───── Task data ─────

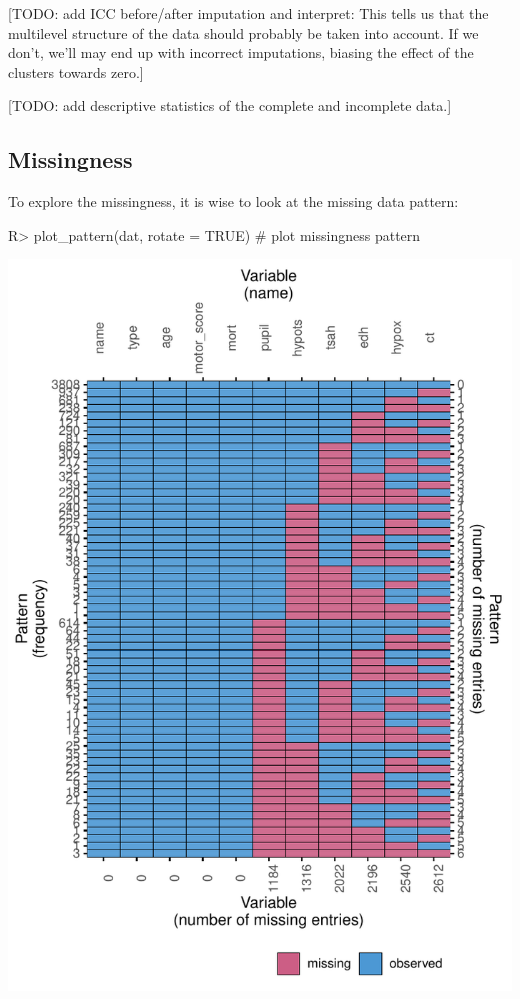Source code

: \documentclass[
]{jss}
\begin{document}
{[}TODO: add ICC before/after imputation and interpret: This tells us
that the multilevel structure of the data should probably be taken into
account. If we don't, we'll may end up with incorrect imputations,
biasing the effect of the clusters towards zero.{]}

{[}TODO: add descriptive statistics of the complete and incomplete
data.{]}

\hypertarget{missingness}{%
\subsection{Missingness}\label{missingness}}

To explore the missingness, it is wise to look at the missing data
pattern:

\begin{CodeChunk}
\begin{CodeInput}
R> plot_pattern(dat, rotate = TRUE)  # plot missingness pattern
\end{CodeInput}


\begin{center}\includegraphics{Imputation_of_Incomplete_Multilevel_Data_files/figure-latex/pattern-1} \end{center}

\end{CodeChunk}
\end{document}
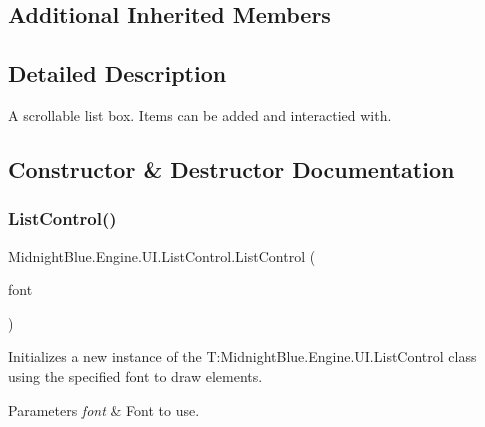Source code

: \subsection*{Additional Inherited Members}


\subsection{Detailed Description}
A scrollable list box. Items can be added and interactied with. 



\subsection{Constructor \& Destructor Documentation}
\hypertarget{class_midnight_blue_1_1_engine_1_1_u_i_1_1_list_control_ac75da180d7693f41f97e88e9f37bf1bd}{}\label{class_midnight_blue_1_1_engine_1_1_u_i_1_1_list_control_ac75da180d7693f41f97e88e9f37bf1bd} 
\subsubsection{\texorpdfstring{List\+Control()}{ListControl()}\hspace{0.1cm}{\footnotesize\ttfamily [1/2]}}
{\footnotesize\ttfamily Midnight\+Blue.\+Engine.\+U\+I.\+List\+Control.\+List\+Control (\begin{DoxyParamCaption}\item[{Sprite\+Font}]{font }\end{DoxyParamCaption})\hspace{0.3cm}{\ttfamily [inline]}}



Initializes a new instance of the T\+:\+Midnight\+Blue.\+Engine.\+U\+I.\+List\+Control class using the specified font to draw elements. 


\begin{DoxyParams}{Parameters}
{\em font} & Font to use.\\
\hline
\end{DoxyParams}
\hypertarget{class_midnight_blue_1_1_engine_1_1_u_i_1_1_list_control_a361177221501c8fc694a0f31e9236377}{}\label{class_midnight_blue_1_1_engine_1_1_u_i_1_1_list_control_a361177221501c8fc694a0f31e9236377}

─────

### Exercise instructions
Please count the lines above containing "DoxyParams"; number only.

### Answer
2